### Activity
What is the number of lines below that hold "from"? Answer with that number only.

Dataset entries:
▽
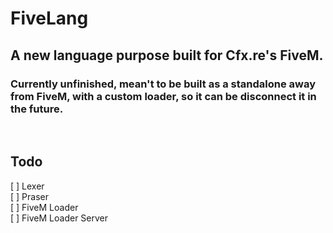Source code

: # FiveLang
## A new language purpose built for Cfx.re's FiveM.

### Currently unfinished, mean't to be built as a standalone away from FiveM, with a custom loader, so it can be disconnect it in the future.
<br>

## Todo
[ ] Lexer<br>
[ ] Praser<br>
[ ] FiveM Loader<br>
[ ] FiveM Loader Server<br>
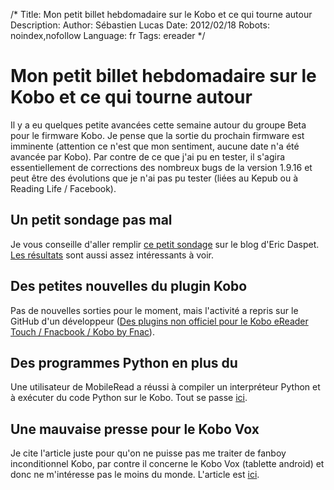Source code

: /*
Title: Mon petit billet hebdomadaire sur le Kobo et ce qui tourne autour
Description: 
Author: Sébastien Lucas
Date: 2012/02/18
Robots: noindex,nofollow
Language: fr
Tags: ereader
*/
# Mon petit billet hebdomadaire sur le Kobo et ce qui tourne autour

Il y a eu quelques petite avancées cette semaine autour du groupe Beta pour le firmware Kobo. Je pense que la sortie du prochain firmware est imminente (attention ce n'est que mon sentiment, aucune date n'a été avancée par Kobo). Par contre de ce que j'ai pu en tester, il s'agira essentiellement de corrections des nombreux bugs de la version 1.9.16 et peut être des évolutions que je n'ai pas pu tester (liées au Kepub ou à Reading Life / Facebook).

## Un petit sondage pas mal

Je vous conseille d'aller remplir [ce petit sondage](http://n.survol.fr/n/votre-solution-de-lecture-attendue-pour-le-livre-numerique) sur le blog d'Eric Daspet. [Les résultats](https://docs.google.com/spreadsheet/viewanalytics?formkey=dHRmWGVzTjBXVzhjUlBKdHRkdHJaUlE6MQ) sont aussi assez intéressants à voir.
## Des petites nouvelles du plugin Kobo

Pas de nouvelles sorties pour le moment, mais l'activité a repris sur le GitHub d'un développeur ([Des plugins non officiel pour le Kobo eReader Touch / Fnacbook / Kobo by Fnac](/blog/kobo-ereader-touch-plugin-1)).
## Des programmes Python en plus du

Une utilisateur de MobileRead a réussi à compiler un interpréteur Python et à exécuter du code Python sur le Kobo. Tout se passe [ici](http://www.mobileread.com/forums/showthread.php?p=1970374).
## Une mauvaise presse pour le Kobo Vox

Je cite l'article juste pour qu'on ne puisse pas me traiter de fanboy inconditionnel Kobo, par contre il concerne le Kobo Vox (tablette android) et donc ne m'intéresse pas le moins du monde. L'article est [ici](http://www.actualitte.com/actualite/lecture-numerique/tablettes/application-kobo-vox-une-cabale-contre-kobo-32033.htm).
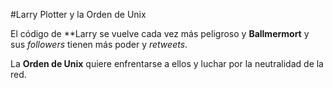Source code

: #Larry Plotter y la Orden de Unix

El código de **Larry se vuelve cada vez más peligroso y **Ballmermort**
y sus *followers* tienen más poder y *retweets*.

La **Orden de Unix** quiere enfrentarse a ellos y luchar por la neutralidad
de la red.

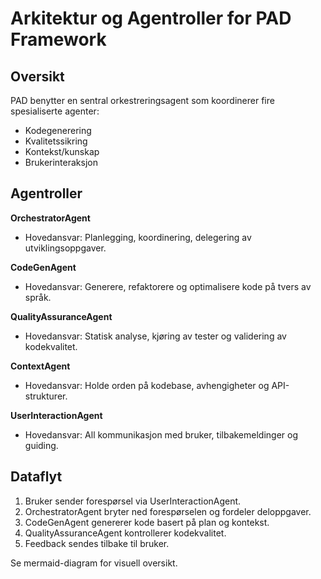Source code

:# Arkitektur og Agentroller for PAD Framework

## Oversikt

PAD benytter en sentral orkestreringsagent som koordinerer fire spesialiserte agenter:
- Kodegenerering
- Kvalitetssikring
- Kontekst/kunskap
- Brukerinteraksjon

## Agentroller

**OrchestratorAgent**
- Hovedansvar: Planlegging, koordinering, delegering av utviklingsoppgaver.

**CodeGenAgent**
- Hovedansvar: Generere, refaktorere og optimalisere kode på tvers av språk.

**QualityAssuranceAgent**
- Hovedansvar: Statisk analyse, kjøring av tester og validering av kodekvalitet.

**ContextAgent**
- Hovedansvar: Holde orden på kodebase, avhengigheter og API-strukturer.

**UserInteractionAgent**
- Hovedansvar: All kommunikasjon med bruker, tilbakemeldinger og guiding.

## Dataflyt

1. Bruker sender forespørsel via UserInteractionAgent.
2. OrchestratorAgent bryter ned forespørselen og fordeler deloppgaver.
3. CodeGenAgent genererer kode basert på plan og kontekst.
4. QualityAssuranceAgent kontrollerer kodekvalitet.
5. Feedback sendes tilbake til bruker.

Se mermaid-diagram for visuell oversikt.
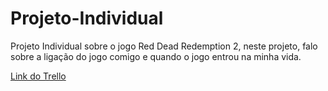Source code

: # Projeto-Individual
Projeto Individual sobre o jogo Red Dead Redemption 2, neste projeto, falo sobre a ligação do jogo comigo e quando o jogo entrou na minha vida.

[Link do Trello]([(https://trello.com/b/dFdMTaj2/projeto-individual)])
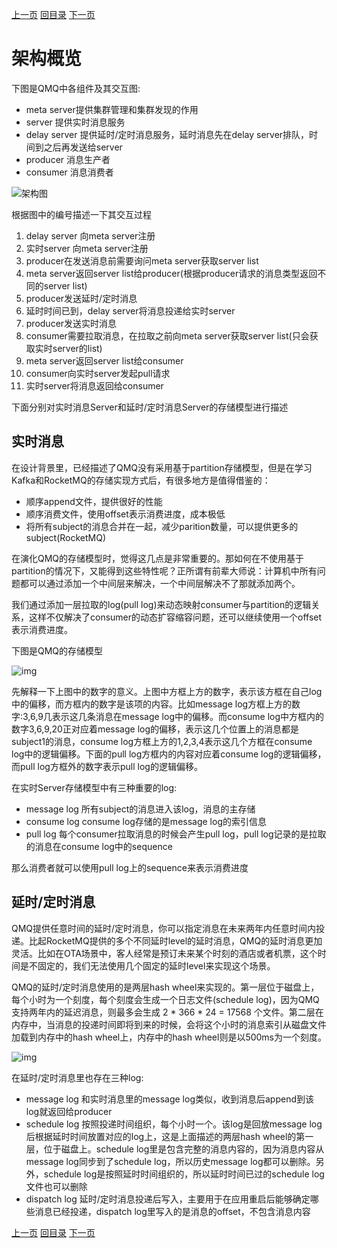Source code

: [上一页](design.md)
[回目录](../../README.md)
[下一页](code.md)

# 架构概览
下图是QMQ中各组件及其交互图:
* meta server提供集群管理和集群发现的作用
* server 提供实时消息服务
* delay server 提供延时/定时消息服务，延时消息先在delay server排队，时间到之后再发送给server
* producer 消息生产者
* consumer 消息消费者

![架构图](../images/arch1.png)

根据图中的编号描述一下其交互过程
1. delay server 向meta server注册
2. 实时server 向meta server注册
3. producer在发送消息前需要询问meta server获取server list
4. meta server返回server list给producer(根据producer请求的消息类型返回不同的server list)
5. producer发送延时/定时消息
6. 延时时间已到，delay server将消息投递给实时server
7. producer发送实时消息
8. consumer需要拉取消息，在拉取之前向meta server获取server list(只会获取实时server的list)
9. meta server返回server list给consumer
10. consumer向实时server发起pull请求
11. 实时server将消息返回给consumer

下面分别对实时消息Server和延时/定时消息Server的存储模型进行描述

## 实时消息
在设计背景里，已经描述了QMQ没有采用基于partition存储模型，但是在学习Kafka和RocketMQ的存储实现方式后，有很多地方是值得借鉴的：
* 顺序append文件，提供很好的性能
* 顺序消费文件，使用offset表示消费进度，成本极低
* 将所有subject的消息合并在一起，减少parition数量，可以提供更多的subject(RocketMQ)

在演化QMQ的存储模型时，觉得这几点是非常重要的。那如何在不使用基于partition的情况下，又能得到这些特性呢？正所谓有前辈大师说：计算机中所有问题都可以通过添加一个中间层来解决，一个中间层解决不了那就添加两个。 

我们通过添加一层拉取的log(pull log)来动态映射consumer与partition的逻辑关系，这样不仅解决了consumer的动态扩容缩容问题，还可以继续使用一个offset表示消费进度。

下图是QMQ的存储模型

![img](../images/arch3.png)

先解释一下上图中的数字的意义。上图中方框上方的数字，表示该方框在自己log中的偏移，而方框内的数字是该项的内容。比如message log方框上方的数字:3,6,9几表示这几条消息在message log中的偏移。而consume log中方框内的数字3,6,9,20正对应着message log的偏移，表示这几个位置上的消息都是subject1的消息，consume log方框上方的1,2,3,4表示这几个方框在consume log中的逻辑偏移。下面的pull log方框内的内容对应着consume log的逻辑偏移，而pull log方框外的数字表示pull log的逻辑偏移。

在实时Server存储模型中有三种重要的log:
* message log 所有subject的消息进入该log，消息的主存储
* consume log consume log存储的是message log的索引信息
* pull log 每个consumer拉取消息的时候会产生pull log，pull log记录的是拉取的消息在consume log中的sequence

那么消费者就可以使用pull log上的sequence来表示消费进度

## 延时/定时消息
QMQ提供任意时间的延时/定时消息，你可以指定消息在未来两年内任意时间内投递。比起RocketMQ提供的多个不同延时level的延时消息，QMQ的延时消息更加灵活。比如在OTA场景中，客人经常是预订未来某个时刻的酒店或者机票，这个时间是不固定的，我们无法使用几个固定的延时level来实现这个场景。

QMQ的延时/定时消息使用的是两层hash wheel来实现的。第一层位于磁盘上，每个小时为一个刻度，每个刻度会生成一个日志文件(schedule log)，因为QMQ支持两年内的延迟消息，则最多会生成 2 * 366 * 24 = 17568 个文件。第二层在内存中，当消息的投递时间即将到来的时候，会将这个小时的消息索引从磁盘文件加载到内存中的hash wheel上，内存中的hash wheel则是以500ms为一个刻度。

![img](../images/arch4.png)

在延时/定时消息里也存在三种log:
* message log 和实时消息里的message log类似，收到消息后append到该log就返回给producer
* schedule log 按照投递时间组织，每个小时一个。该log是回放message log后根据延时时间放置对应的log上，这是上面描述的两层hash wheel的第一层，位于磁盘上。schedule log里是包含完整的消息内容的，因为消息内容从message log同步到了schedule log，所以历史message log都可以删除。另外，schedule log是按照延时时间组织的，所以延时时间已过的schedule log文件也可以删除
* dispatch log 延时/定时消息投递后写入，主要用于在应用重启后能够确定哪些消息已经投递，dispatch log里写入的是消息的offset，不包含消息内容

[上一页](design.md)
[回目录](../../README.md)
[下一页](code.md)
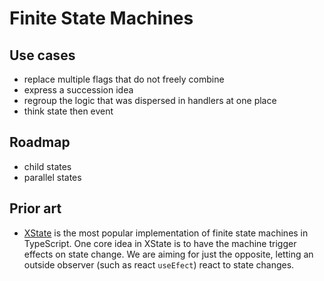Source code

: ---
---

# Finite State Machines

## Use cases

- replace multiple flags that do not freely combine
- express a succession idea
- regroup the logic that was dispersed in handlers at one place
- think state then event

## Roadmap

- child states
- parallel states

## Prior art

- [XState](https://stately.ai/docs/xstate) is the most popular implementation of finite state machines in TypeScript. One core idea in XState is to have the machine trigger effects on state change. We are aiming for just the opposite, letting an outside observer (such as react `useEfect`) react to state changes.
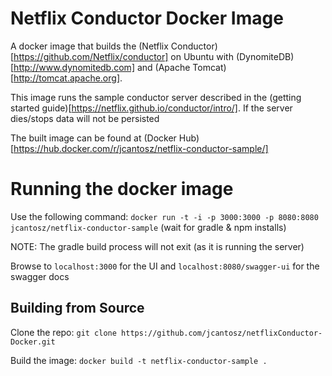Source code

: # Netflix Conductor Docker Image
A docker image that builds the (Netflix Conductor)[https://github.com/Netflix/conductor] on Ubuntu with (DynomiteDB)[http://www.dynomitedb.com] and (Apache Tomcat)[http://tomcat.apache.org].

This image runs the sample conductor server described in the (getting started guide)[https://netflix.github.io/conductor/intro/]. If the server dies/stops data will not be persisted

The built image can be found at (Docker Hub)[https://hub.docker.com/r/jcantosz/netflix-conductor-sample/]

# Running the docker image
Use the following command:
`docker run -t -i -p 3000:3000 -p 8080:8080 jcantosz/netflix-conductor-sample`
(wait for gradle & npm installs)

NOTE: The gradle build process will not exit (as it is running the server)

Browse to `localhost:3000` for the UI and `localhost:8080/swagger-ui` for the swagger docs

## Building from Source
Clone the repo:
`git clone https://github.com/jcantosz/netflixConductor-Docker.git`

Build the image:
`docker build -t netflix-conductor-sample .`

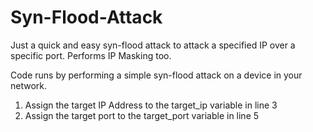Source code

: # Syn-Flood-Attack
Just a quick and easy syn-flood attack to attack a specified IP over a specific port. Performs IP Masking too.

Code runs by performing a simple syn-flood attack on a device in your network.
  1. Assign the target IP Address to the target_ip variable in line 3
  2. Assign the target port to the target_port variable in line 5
△
### Completed task
2